Julia ASTs

Julia has two AST representations. First there is a surface syntax AST returned by the parser (e.g. the parse() function), and manipulated by macros. It is a structured representation of code as it is written, constructed by julia-parser.scm from a character stream. Next there is a lowered AST which is used by type inference and code generation. In the lowered form, there are generally fewer types of nodes, all macros are expanded, and all control flow is converted to explicit branches and sequences of statements. The lowered form is constructed by julia-syntax.scm.

First we will focus on the lowered form, since it is more important to the compiler.
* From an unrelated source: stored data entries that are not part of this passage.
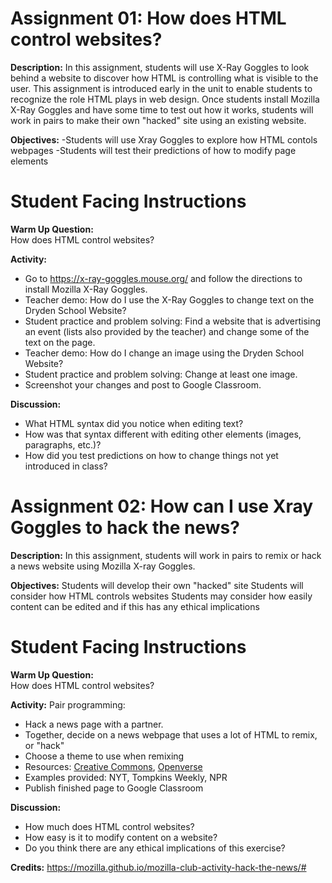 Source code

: # Assignment 01:  How does HTML control websites?
**Description:**
In this assignment, students will use X-Ray Goggles to look behind a website to discover how HTML is controlling what is visible to the user.  This assignment is introduced early in the unit to enable students to recognize the role HTML plays in web design.  Once students install Mozilla X-Ray Goggles and have some time to test out how it works, students will work in pairs to make their own "hacked" site using an existing website. 

**Objectives:**
-Students will use Xray Goggles to explore how HTML contols webpages
-Students will test their predictions of how to modify page elements 

# Student Facing Instructions
**Warm Up Question:**<br>
How does HTML control websites?<br>

**Activity:**
- Go to https://x-ray-goggles.mouse.org/ and follow the directions to install Mozilla X-Ray Goggles.
- Teacher demo:  How do I use the X-Ray Goggles to change text on the Dryden School Website?
- Student practice and problem solving: Find a website that is advertising an event (lists also provided by the teacher) and change some of the text on the page. 
- Teacher demo: How do I change an image using the Dryden School Website?  
- Student practice and problem solving: Change at least one image.
- Screenshot your changes and post to Google Classroom. 

**Discussion:**
- What HTML syntax did you notice when editing text?
- How was that syntax different with editing other elements (images, paragraphs, etc.)?
- How did you test predictions on how to change things not yet introduced in class? 

# Assignment 02:  How can I use Xray Goggles to hack the news? 
**Description:**
In this assignment, students will work in pairs to remix or hack a news website using Mozilla X-ray Goggles.  

**Objectives:**
Students will develop their own "hacked" site
Students will consider how HTML controls websites
Students may consider how easily content can be edited and if this has any ethical implications

# Student Facing Instructions
**Warm Up Question:**<br>
How does HTML control websites?<br>

**Activity:**
Pair programming:  
- Hack a news page with a partner.
- Together, decide on a news webpage that uses a lot of HTML to remix, or "hack"
- Choose a theme to use when remixing
- Resources: [Creative Commons](https://creativecommons.org/use-remix/), [Openverse](https://wordpress.org/openverse/?referrer=creativecommons.org)
- Examples provided:  NYT, Tompkins Weekly, NPR
- Publish finished page to Google Classroom

**Discussion:**
- How much does HTML control websites?
- How easy is it to modify content on a website?
- Do you think there are any ethical implications of this exercise? 

**Credits:** https://mozilla.github.io/mozilla-club-activity-hack-the-news/#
It is also less obvious to the human, since it results from a significant rearrangement of the input syntax.

Lowered form

The following data types exist in lowered ASTs:

Expr
has a node type indicated by the head field, and an args field which is a Vector{Any} of subexpressions.
Symbol
used to name local variables and static parameters within a function.
LambdaStaticData
wraps the AST of each function, including inner functions.
LineNumberNode
line number metadata
LabelNode
branch target, a consecutively-numbered integer starting at 0
GotoNode
unconditional branch
QuoteNode
wraps an arbitrary value to reference as data. For example, the function f() = :a contains a QuoteNode whose value field is the symbol a, in order to return the symbol itself instead of evaluating it.
GlobalRef
refers to global variable name in module mod
TopNode
forces a name to be resolved as a global in Base. This is now mostly redundant with GlobalRef(Base, :x).
SymbolNode
used to annotate a local variable with a type
GenSym
refers to a consecutively-numbered (starting at 0) static single assignment (SSA) variable inserted by the compiler.
NewvarNode
marks a point where a closed variable needs to have a new box allocated.

Expr types

These symbols appear in the head field of Exprs in lowered form.

call
function call. args[1] is the function to call, args[2:end] are the arguments.
line
line number and file name metadata. Unlike a LineNumberNode, can also contain a file name.
gotoifnot
conditional branch. If args[1] is false, goes to label identified in args[2].
=
assignment
method

adds a method to a generic function and assigns the result if necessary.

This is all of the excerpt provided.